***** The records

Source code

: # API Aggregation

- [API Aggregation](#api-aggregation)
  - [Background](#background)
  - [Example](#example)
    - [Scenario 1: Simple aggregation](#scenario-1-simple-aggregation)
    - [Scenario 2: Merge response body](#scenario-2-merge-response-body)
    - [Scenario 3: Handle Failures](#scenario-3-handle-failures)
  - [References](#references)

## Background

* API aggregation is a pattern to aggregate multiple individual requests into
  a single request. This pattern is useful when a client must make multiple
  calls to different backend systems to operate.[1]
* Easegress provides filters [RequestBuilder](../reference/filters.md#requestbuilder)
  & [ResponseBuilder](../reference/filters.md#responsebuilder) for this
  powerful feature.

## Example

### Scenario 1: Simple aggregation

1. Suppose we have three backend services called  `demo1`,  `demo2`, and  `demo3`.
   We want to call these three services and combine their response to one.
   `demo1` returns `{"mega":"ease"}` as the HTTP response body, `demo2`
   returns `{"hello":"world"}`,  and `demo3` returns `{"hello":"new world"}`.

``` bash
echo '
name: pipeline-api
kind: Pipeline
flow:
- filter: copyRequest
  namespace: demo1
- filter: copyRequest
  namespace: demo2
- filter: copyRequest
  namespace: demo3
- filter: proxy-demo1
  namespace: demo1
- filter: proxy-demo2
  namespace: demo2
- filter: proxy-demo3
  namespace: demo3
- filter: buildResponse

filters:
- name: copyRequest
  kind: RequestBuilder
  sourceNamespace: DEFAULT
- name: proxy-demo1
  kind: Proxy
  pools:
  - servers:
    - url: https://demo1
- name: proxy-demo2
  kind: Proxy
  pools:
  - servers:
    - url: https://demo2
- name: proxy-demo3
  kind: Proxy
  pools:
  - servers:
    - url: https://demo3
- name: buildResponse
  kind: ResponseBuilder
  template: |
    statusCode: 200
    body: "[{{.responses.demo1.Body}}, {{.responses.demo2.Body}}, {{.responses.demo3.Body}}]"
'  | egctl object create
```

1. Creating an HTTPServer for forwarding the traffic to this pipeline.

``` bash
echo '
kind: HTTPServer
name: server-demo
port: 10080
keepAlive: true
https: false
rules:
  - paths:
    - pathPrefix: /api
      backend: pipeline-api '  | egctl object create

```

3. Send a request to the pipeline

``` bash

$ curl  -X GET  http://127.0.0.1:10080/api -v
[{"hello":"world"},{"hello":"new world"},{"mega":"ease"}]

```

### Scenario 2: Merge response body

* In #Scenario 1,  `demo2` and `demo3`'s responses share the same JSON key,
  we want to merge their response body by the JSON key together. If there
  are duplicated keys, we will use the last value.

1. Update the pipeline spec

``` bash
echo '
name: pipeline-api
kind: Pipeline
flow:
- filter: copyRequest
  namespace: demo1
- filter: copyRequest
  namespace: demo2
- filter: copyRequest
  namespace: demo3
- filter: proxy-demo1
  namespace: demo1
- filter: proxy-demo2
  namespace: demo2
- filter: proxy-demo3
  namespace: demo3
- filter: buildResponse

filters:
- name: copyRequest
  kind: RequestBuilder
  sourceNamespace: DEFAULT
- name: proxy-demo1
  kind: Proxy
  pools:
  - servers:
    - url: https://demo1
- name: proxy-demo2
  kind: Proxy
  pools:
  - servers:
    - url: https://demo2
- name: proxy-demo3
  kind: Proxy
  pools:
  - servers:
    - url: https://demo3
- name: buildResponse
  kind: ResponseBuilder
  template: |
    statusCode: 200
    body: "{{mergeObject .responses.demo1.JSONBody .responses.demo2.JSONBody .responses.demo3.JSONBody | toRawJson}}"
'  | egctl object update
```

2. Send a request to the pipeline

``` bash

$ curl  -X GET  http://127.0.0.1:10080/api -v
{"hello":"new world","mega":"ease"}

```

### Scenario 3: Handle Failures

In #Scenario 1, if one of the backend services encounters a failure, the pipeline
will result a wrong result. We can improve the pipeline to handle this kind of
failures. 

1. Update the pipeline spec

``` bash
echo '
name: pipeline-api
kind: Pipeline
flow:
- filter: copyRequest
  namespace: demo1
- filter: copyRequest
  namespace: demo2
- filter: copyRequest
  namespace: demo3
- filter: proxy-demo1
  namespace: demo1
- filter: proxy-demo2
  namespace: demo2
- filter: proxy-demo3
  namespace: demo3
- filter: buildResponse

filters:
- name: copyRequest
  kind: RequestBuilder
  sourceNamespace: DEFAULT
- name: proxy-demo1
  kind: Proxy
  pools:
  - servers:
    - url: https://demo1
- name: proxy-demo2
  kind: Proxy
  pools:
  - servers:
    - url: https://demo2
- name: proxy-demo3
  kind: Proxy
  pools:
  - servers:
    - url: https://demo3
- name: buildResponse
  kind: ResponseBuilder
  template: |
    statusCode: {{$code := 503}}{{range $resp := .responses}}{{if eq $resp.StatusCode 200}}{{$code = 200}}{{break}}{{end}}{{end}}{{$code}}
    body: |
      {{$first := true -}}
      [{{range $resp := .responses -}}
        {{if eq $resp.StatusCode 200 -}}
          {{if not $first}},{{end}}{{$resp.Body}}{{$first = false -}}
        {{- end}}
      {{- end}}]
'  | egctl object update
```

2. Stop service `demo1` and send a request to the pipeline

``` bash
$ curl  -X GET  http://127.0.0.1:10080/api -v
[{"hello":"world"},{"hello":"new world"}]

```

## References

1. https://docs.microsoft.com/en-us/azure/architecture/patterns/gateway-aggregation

**********

* [Exercise description]: Nothing is to be left out when the listing is copied, and every line must match exactly.

* [Result for this exercise]:
Source code

: # API Aggregation

- [API Aggregation](#api-aggregation)
  - [Background](#background)
  - [Example](#example)
    - [Scenario 1: Simple aggregation](#scenario-1-simple-aggregation)
    - [Scenario 2: Merge response body](#scenario-2-merge-response-body)
    - [Scenario 3: Handle Failures](#scenario-3-handle-failures)
  - [References](#references)

## Background

* API aggregation is a pattern to aggregate multiple individual requests into
  a single request. This pattern is useful when a client must make multiple
  calls to different backend systems to operate.[1]
* Easegress provides filters [RequestBuilder](../reference/filters.md#requestbuilder)
  & [ResponseBuilder](../reference/filters.md#responsebuilder) for this
  powerful feature.

## Example

### Scenario 1: Simple aggregation

1. Suppose we have three backend services called  `demo1`,  `demo2`, and  `demo3`.
   We want to call these three services and combine their response to one.
   `demo1` returns `{"mega":"ease"}` as the HTTP response body, `demo2`
   returns `{"hello":"world"}`,  and `demo3` returns `{"hello":"new world"}`.

``` bash
echo '
name: pipeline-api
kind: Pipeline
flow:
- filter: copyRequest
  namespace: demo1
- filter: copyRequest
  namespace: demo2
- filter: copyRequest
  namespace: demo3
- filter: proxy-demo1
  namespace: demo1
- filter: proxy-demo2
  namespace: demo2
- filter: proxy-demo3
  namespace: demo3
- filter: buildResponse

filters:
- name: copyRequest
  kind: RequestBuilder
  sourceNamespace: DEFAULT
- name: proxy-demo1
  kind: Proxy
  pools:
  - servers:
    - url: https://demo1
- name: proxy-demo2
  kind: Proxy
  pools:
  - servers:
    - url: https://demo2
- name: proxy-demo3
  kind: Proxy
  pools:
  - servers:
    - url: https://demo3
- name: buildResponse
  kind: ResponseBuilder
  template: |
    statusCode: 200
    body: "[{{.responses.demo1.Body}}, {{.responses.demo2.Body}}, {{.responses.demo3.Body}}]"
'  | egctl object create
```

1. Creating an HTTPServer for forwarding the traffic to this pipeline.

``` bash
echo '
kind: HTTPServer
name: server-demo
port: 10080
keepAlive: true
https: false
rules:
  - paths:
    - pathPrefix: /api
      backend: pipeline-api '  | egctl object create

```

3. Send a request to the pipeline

``` bash

$ curl  -X GET  http://127.0.0.1:10080/api -v
[{"hello":"world"},{"hello":"new world"},{"mega":"ease"}]

```

### Scenario 2: Merge response body

* In #Scenario 1,  `demo2` and `demo3`'s responses share the same JSON key,
  we want to merge their response body by the JSON key together. If there
  are duplicated keys, we will use the last value.

1. Update the pipeline spec

``` bash
echo '
name: pipeline-api
kind: Pipeline
flow:
- filter: copyRequest
  namespace: demo1
- filter: copyRequest
  namespace: demo2
- filter: copyRequest
  namespace: demo3
- filter: proxy-demo1
  namespace: demo1
- filter: proxy-demo2
  namespace: demo2
- filter: proxy-demo3
  namespace: demo3
- filter: buildResponse

filters:
- name: copyRequest
  kind: RequestBuilder
  sourceNamespace: DEFAULT
- name: proxy-demo1
  kind: Proxy
  pools:
  - servers:
    - url: https://demo1
- name: proxy-demo2
  kind: Proxy
  pools:
  - servers:
    - url: https://demo2
- name: proxy-demo3
  kind: Proxy
  pools:
  - servers:
    - url: https://demo3
- name: buildResponse
  kind: ResponseBuilder
  template: |
    statusCode: 200
    body: "{{mergeObject .responses.demo1.JSONBody .responses.demo2.JSONBody .responses.demo3.JSONBody | toRawJson}}"
'  | egctl object update
```

2. Send a request to the pipeline

``` bash

$ curl  -X GET  http://127.0.0.1:10080/api -v
{"hello":"new world","mega":"ease"}

```

### Scenario 3: Handle Failures

In #Scenario 1, if one of the backend services encounters a failure, the pipeline
will result a wrong result. We can improve the pipeline to handle this kind of
failures. 

1. Update the pipeline spec

``` bash
echo '
name: pipeline-api
kind: Pipeline
flow:
- filter: copyRequest
  namespace: demo1
- filter: copyRequest
  namespace: demo2
- filter: copyRequest
  namespace: demo3
- filter: proxy-demo1
  namespace: demo1
- filter: proxy-demo2
  namespace: demo2
- filter: proxy-demo3
  namespace: demo3
- filter: buildResponse

filters:
- name: copyRequest
  kind: RequestBuilder
  sourceNamespace: DEFAULT
- name: proxy-demo1
  kind: Proxy
  pools:
  - servers:
    - url: https://demo1
- name: proxy-demo2
  kind: Proxy
  pools:
  - servers:
    - url: https://demo2
- name: proxy-demo3
  kind: Proxy
  pools:
  - servers:
    - url: https://demo3
- name: buildResponse
  kind: ResponseBuilder
  template: |
    statusCode: {{$code := 503}}{{range $resp := .responses}}{{if eq $resp.StatusCode 200}}{{$code = 200}}{{break}}{{end}}{{end}}{{$code}}
    body: |
      {{$first := true -}}
      [{{range $resp := .responses -}}
        {{if eq $resp.StatusCode 200 -}}
          {{if not $first}},{{end}}{{$resp.Body}}{{$first = false -}}
        {{- end}}
      {{- end}}]
'  | egctl object update
```

2. Stop service `demo1` and send a request to the pipeline

``` bash
$ curl  -X GET  http://127.0.0.1:10080/api -v
[{"hello":"world"},{"hello":"new world"}]

```

## References

1. https://docs.microsoft.com/en-us/azure/architecture/patterns/gateway-aggregation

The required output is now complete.